Pictures paired with source code
=== Section Start ===
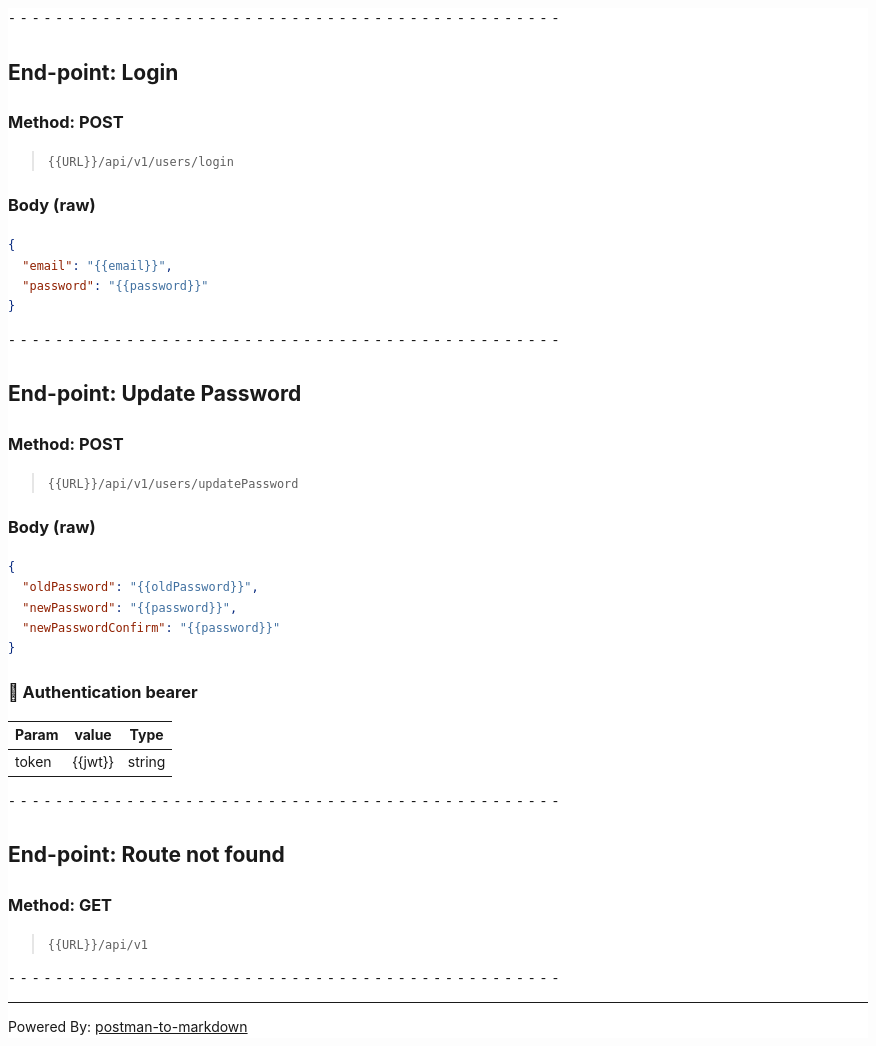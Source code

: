 ⁃ ⁃ ⁃ ⁃ ⁃ ⁃ ⁃ ⁃ ⁃ ⁃ ⁃ ⁃ ⁃ ⁃ ⁃ ⁃ ⁃ ⁃ ⁃ ⁃ ⁃ ⁃ ⁃ ⁃ ⁃ ⁃ ⁃ ⁃ ⁃ ⁃ ⁃ ⁃ ⁃ ⁃ ⁃ ⁃ ⁃ ⁃ ⁃ ⁃ ⁃ ⁃ ⁃ ⁃ ⁃ ⁃ ⁃

## End-point: Login

### Method: POST

> ```
> {{URL}}/api/v1/users/login
> ```

### Body (**raw**)

```json
{
  "email": "{{email}}",
  "password": "{{password}}"
}
```

⁃ ⁃ ⁃ ⁃ ⁃ ⁃ ⁃ ⁃ ⁃ ⁃ ⁃ ⁃ ⁃ ⁃ ⁃ ⁃ ⁃ ⁃ ⁃ ⁃ ⁃ ⁃ ⁃ ⁃ ⁃ ⁃ ⁃ ⁃ ⁃ ⁃ ⁃ ⁃ ⁃ ⁃ ⁃ ⁃ ⁃ ⁃ ⁃ ⁃ ⁃ ⁃ ⁃ ⁃ ⁃ ⁃ ⁃

## End-point: Update Password

### Method: POST

> ```
> {{URL}}/api/v1/users/updatePassword
> ```

### Body (**raw**)

```json
{
  "oldPassword": "{{oldPassword}}",
  "newPassword": "{{password}}",
  "newPasswordConfirm": "{{password}}"
}
```

### 🔑 Authentication bearer

| Param | value   | Type   |
| ----- | ------- | ------ |
| token | {{jwt}} | string |

⁃ ⁃ ⁃ ⁃ ⁃ ⁃ ⁃ ⁃ ⁃ ⁃ ⁃ ⁃ ⁃ ⁃ ⁃ ⁃ ⁃ ⁃ ⁃ ⁃ ⁃ ⁃ ⁃ ⁃ ⁃ ⁃ ⁃ ⁃ ⁃ ⁃ ⁃ ⁃ ⁃ ⁃ ⁃ ⁃ ⁃ ⁃ ⁃ ⁃ ⁃ ⁃ ⁃ ⁃ ⁃ ⁃ ⁃

## End-point: Route not found

### Method: GET

> ```
> {{URL}}/api/v1
> ```

⁃ ⁃ ⁃ ⁃ ⁃ ⁃ ⁃ ⁃ ⁃ ⁃ ⁃ ⁃ ⁃ ⁃ ⁃ ⁃ ⁃ ⁃ ⁃ ⁃ ⁃ ⁃ ⁃ ⁃ ⁃ ⁃ ⁃ ⁃ ⁃ ⁃ ⁃ ⁃ ⁃ ⁃ ⁃ ⁃ ⁃ ⁃ ⁃ ⁃ ⁃ ⁃ ⁃ ⁃ ⁃ ⁃ ⁃

---

Powered By: [postman-to-markdown](https://github.com/bautistaj/postman-to-markdown/)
=== Section End ===
# Exercise
Return all the lines above exactly; none of the pictures should appear.

# Solution to the exercise
Source code

: ⁃ ⁃ ⁃ ⁃ ⁃ ⁃ ⁃ ⁃ ⁃ ⁃ ⁃ ⁃ ⁃ ⁃ ⁃ ⁃ ⁃ ⁃ ⁃ ⁃ ⁃ ⁃ ⁃ ⁃ ⁃ ⁃ ⁃ ⁃ ⁃ ⁃ ⁃ ⁃ ⁃ ⁃ ⁃ ⁃ ⁃ ⁃ ⁃ ⁃ ⁃ ⁃ ⁃ ⁃ ⁃ ⁃ ⁃

## End-point: Login

### Method: POST

> ```
> {{URL}}/api/v1/users/login
> ```

### Body (**raw**)

```json
{
  "email": "{{email}}",
  "password": "{{password}}"
}
```

⁃ ⁃ ⁃ ⁃ ⁃ ⁃ ⁃ ⁃ ⁃ ⁃ ⁃ ⁃ ⁃ ⁃ ⁃ ⁃ ⁃ ⁃ ⁃ ⁃ ⁃ ⁃ ⁃ ⁃ ⁃ ⁃ ⁃ ⁃ ⁃ ⁃ ⁃ ⁃ ⁃ ⁃ ⁃ ⁃ ⁃ ⁃ ⁃ ⁃ ⁃ ⁃ ⁃ ⁃ ⁃ ⁃ ⁃

## End-point: Update Password

### Method: POST

> ```
> {{URL}}/api/v1/users/updatePassword
> ```

### Body (**raw**)

```json
{
  "oldPassword": "{{oldPassword}}",
  "newPassword": "{{password}}",
  "newPasswordConfirm": "{{password}}"
}
```

### 🔑 Authentication bearer

| Param | value   | Type   |
| ----- | ------- | ------ |
| token | {{jwt}} | string |

⁃ ⁃ ⁃ ⁃ ⁃ ⁃ ⁃ ⁃ ⁃ ⁃ ⁃ ⁃ ⁃ ⁃ ⁃ ⁃ ⁃ ⁃ ⁃ ⁃ ⁃ ⁃ ⁃ ⁃ ⁃ ⁃ ⁃ ⁃ ⁃ ⁃ ⁃ ⁃ ⁃ ⁃ ⁃ ⁃ ⁃ ⁃ ⁃ ⁃ ⁃ ⁃ ⁃ ⁃ ⁃ ⁃ ⁃

## End-point: Route not found

### Method: GET

> ```
> {{URL}}/api/v1
> ```

⁃ ⁃ ⁃ ⁃ ⁃ ⁃ ⁃ ⁃ ⁃ ⁃ ⁃ ⁃ ⁃ ⁃ ⁃ ⁃ ⁃ ⁃ ⁃ ⁃ ⁃ ⁃ ⁃ ⁃ ⁃ ⁃ ⁃ ⁃ ⁃ ⁃ ⁃ ⁃ ⁃ ⁃ ⁃ ⁃ ⁃ ⁃ ⁃ ⁃ ⁃ ⁃ ⁃ ⁃ ⁃ ⁃ ⁃

---

Powered By: [postman-to-markdown](https://github.com/bautistaj/postman-to-markdown/)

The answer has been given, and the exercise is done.